Good early options include pureed sweet potato, banana, avocado, peas, or butternut squash. Cook hard fruits and vegetables like carrots and apples until they’re soft enough to mash easily with a fork, then blend them smooth. At this stage, everything should be completely pureed with no lumps or chunks.
Introduce one new food at a time and wait 3 to 5 days before adding another. This makes it easier to identify the culprit if your baby has a reaction like a rash, vomiting, or diarrhea.
Why Iron Matters Early
Iron supports brain development, immune function, and your baby’s ability to learn and pay attention. Babies are born with iron stores from pregnancy, but those stores start running low around 4 to 6 months. Formula-fed babies get iron from fortified formula (standard formulas contain 12 mg/L), which covers their needs through the first year. Breastfed babies may need iron supplement drops before 6 months, something worth asking your pediatrician about.
Once you’re offering solids regularly, iron-rich foods like pureed meats, fortified infant cereals, and pureed beans become especially important. Plant-based iron is harder for the body to absorb, so if your baby isn’t eating meat, you’ll need to be more intentional about choosing iron-fortified options.
Early Allergen Introduction
Current guidelines encourage introducing common allergens like peanut, egg, and dairy between 4 and 6 months rather than delaying them. There’s no evidence that waiting past 6 months prevents food allergies, and for some babies, early introduction actually reduces risk. Babies with severe eczema or an existing egg allergy are at higher risk for peanut allergy specifically. For these babies, introducing peanut-containing foods as early as 4 months (after checking with a pediatrician, who may recommend an allergy test first) can lower that risk.
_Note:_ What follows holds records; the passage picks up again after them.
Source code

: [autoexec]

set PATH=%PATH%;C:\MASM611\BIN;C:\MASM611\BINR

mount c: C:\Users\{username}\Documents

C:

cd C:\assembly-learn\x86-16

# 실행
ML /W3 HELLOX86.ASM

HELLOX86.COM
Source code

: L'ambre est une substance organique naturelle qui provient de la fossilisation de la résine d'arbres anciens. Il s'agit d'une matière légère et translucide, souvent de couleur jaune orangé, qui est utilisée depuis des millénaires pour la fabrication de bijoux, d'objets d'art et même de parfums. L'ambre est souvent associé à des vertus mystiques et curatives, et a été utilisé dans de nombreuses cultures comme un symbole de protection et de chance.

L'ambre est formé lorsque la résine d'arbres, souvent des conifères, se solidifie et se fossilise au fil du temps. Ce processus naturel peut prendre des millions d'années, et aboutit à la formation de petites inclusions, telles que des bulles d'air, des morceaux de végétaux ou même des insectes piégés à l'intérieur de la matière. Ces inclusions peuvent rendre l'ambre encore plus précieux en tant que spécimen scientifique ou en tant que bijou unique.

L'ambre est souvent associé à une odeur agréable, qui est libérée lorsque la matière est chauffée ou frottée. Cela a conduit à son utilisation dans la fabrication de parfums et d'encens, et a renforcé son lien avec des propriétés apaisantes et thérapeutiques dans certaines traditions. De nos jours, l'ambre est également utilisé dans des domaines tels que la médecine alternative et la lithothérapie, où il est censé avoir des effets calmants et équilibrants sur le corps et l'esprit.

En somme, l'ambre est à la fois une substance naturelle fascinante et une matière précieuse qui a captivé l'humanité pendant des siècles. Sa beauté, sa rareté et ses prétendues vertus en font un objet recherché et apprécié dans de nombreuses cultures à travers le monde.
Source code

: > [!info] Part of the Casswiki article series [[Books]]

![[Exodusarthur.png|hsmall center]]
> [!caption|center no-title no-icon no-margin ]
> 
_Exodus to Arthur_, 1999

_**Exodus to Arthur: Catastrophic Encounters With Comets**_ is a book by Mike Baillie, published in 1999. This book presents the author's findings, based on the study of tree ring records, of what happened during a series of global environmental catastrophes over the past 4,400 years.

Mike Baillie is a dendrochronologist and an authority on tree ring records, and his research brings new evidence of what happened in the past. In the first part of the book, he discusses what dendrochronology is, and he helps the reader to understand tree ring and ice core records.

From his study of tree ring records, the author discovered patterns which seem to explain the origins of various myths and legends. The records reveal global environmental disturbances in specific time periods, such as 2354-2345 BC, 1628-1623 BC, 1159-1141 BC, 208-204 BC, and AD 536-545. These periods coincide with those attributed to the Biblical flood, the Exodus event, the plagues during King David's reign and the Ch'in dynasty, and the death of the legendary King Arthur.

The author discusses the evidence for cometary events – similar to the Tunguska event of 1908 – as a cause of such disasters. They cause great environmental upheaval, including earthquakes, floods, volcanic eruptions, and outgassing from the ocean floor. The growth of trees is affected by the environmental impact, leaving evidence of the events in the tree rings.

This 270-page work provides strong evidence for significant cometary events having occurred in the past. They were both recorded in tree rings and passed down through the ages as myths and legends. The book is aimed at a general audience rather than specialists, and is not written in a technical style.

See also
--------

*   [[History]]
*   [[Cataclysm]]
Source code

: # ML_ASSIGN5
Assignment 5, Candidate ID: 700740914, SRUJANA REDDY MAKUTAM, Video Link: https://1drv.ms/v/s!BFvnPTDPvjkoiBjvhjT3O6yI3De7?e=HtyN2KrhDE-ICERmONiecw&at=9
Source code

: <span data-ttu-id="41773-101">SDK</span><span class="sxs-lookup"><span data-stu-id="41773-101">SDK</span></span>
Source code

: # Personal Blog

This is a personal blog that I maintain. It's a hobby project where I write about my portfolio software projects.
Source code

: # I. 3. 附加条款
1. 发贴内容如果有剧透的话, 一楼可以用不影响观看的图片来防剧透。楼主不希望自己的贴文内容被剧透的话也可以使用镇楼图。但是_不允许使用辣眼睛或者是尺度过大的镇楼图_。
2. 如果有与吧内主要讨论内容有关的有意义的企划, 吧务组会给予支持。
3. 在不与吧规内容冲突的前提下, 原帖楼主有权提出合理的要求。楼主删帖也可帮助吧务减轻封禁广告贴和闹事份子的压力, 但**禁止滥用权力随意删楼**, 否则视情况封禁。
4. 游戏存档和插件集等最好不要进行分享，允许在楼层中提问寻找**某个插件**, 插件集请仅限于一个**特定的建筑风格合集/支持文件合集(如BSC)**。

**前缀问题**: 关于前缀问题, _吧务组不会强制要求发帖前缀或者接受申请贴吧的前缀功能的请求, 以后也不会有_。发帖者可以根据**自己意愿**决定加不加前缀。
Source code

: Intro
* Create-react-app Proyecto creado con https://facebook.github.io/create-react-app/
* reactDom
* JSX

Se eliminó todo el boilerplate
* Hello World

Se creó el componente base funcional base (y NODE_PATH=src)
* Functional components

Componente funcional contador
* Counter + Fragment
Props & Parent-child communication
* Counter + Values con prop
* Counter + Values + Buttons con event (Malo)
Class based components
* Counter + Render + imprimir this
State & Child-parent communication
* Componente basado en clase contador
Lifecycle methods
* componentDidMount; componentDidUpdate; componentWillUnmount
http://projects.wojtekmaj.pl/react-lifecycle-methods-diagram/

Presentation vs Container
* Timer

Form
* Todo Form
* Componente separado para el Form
For peanuts, mix a small amount of smooth peanut butter into a puree or thin it with breast milk. Never give whole peanuts, chunky peanut butter, or any form that could be a choking hazard.
Foods to Avoid Completely
At 5 months, your baby can only handle very smooth purees. But even as they get older, certain foods remain choking hazards well into toddlerhood:
- Whole grapes, berries, or cherry tomatoes (must be cut into small pieces)
- Raw hard vegetables or fruit like raw carrots or apple slices
- Whole corn kernels
- Dried fruit like raisins
- Sticky or gummy foods like marshmallows, gum, or chewy fruit snacks
At this age, if it’s not completely pureed and smooth, it shouldn’t go in your baby’s mouth.
Reading Your Baby’s Cues
The most reliable guide to “how much” isn’t a measurement, it’s your baby’s behavior. Hunger looks like leaning toward the spoon, opening their mouth eagerly, or getting excited when they see the food. Fullness looks like closing their mouth, turning their head away, pushing the spoon with their hand, or losing interest entirely. Forcing a few more bites after these signals teaches babies to ignore their own satiety, which isn’t a habit you want to build.
Some days your baby will eat a full tablespoon enthusiastically. Other days they’ll refuse after one taste. Both are normal. At 5 months, the real nutrition is still coming from milk. Solids are just the opening act.